You completely misunderstand the security model if you think one honest stakeholder can prevent these attacks.
There is no concept of an honest stake holder in the eyes of the network, best they can do is try to estimate which history is the "true" history, however it is free to write a new history.
>To not cancel, the attacker has to own something in all histories
Why do you think this is difficult?
>Which currency system gets destroyed by the enemy country, wrecking their economy as a result?
This is a question of whether attacking PoW through expending energy is more expensive than attacking PoS through designing a program that takes advantage of known PoS flaws.
>P.S. I think in practice all cryptocurrencies are driven purely by social consensus
I'm sorry, but you clearly don't understand even the basics of distributed consensus if you think only social consensus and not a blockchain is necessary. I recommend looking into
Unfounded assertion. The security model is that the chain with most stake is valid. Whether it's stochastic or direct is only an implementation detail.
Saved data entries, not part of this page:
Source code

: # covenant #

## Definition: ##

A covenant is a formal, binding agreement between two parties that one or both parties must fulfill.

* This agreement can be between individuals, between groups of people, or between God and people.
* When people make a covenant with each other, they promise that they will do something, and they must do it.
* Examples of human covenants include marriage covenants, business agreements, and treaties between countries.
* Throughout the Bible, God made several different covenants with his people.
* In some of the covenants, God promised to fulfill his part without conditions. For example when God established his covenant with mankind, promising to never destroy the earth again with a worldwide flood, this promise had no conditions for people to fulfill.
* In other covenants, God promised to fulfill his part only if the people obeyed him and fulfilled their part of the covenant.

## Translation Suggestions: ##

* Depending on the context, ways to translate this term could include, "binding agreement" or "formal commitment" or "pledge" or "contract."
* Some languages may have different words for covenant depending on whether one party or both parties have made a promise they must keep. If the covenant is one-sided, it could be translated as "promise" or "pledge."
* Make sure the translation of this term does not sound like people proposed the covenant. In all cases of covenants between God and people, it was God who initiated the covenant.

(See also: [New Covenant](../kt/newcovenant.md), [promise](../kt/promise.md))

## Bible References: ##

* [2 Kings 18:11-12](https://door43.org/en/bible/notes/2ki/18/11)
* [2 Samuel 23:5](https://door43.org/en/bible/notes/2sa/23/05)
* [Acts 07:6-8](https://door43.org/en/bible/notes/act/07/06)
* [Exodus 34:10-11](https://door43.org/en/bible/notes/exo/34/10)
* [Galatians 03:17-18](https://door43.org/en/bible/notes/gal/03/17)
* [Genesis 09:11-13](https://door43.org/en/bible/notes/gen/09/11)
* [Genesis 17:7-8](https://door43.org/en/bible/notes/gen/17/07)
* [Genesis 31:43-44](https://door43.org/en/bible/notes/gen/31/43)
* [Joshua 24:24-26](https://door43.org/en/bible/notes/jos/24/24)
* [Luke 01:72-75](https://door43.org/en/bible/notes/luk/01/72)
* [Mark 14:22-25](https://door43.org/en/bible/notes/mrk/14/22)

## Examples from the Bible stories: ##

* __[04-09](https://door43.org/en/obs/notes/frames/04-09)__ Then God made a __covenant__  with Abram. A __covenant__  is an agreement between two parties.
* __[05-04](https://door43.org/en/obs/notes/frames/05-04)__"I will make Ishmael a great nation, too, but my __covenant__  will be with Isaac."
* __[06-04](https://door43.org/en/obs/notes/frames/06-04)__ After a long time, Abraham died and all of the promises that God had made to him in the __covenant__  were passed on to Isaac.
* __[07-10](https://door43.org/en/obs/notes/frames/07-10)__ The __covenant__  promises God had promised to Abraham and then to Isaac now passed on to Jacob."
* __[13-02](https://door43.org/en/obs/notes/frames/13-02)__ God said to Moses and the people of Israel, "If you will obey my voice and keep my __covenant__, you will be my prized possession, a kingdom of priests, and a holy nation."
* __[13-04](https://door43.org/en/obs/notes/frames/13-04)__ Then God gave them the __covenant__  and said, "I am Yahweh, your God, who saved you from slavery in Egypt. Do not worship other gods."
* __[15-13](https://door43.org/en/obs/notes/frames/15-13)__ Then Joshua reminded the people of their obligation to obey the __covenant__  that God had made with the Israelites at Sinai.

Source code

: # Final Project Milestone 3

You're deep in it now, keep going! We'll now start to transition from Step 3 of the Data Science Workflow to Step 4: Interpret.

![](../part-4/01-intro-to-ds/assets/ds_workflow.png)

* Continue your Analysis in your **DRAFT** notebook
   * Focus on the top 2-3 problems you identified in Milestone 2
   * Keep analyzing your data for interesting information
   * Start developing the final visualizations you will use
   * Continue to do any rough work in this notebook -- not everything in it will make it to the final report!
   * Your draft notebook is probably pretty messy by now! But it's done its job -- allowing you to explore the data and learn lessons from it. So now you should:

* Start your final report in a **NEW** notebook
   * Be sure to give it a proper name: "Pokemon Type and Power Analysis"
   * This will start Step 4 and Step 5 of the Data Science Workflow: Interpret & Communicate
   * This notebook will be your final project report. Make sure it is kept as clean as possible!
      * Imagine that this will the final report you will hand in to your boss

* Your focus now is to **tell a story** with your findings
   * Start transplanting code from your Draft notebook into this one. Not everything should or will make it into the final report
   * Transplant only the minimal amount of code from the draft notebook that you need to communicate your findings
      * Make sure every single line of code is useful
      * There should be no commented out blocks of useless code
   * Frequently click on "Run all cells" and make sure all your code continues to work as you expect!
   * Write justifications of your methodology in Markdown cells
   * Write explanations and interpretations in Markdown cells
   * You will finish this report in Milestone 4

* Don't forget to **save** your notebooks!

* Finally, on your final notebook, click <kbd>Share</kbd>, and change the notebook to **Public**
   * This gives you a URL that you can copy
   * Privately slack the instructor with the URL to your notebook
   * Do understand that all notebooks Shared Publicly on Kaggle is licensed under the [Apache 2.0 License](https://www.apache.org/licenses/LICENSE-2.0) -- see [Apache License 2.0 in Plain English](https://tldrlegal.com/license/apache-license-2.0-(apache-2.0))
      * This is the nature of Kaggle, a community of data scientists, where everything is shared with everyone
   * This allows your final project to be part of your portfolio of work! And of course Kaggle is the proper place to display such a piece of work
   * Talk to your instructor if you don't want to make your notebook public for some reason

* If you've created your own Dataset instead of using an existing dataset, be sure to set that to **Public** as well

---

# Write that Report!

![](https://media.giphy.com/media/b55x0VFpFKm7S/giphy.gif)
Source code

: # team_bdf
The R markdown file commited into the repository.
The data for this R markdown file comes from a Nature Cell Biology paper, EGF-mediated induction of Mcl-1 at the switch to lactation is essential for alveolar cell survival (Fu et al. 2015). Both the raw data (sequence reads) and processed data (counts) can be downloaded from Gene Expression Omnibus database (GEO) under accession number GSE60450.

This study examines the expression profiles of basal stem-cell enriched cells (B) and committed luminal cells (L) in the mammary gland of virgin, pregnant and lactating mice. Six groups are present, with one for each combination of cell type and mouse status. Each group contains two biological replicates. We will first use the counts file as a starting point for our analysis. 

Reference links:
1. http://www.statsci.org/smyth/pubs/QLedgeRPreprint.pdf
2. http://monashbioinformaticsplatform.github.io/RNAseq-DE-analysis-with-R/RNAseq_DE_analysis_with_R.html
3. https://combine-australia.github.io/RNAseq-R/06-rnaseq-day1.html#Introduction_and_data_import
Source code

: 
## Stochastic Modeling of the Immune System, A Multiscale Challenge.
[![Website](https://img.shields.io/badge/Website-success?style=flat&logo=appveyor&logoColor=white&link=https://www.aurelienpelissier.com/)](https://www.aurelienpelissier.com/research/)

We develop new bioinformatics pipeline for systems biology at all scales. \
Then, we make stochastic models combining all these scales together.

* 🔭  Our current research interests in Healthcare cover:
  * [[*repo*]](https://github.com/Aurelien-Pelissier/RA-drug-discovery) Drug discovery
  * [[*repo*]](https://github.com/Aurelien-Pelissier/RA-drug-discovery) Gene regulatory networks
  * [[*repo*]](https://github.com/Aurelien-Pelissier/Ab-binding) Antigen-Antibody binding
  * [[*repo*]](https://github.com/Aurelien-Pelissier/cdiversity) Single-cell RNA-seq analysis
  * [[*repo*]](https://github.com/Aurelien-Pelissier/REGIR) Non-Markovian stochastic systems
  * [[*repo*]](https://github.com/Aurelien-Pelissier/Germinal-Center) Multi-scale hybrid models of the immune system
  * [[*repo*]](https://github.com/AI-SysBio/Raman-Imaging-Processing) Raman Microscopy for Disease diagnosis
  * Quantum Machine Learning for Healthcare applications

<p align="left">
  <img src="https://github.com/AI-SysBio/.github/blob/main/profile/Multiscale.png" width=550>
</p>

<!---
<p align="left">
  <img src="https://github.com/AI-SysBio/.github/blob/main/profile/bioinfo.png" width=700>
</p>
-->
>There is no concept of an honest stake holder in the eyes of the network
Honest doesn't mean trusted. It just means he never uses that old stake to attack.
>Why do you think this is difficult?
Because owning enough to attack a large currency would be most likely impossible. A small one with few owners would cost at least orders of magnitude more than attacking pow for equivalent size.
>you think only social consensus and not a blockchain is necessary.
That's apples to oranges. Consensus here concerns order of data, not its organization as blockchain.
Regarding algorithm, in fact given how centralized bitcoin in practice is, you could replace all mining by a small set of signers - Gregory Maxwell. He timestamps blocks and everyone trusts him, as long as no contradictory or wrong blocks appear. If they appear, users are to go to r/bitcoin, r/btc and bitcointalk to find out what to do. Which is what happened and is going to happen in case of problems and major upgrades anyway.
There's no negative difference in security; miners' investment costs could be emulated by a collateral deposited in a Swiss bank by the bitcoin users. Which would be way safer than collateral in the form of hardware under direct control of Chinese government. Greg would get interest on that sum as long as he signs and not contradicts.
Actual bitcoin's energy costs are so small as to be worthless for security. 10 blocks cost at most $50k. Just multiply block reward by 10 and rationally assume miners don't mine at loss. 10 blocks is more than enough to deposit, exchange for something else and withdraw that. PoW's supposed energy-based security is so broken it's hilarious. Even shitty actually implemented PoS (ie. Nxt) are like aes to pow's rot13. Bitcoin is really proof-of-collateral, the collateral being asics.
There's a potential positive difference to timestamper-proof however - it's in principle possible to delete keys used for older blocks, so if they were really deleted, the chain upon that point would be eternally safe (assuming signing mechanism itself isn't broken).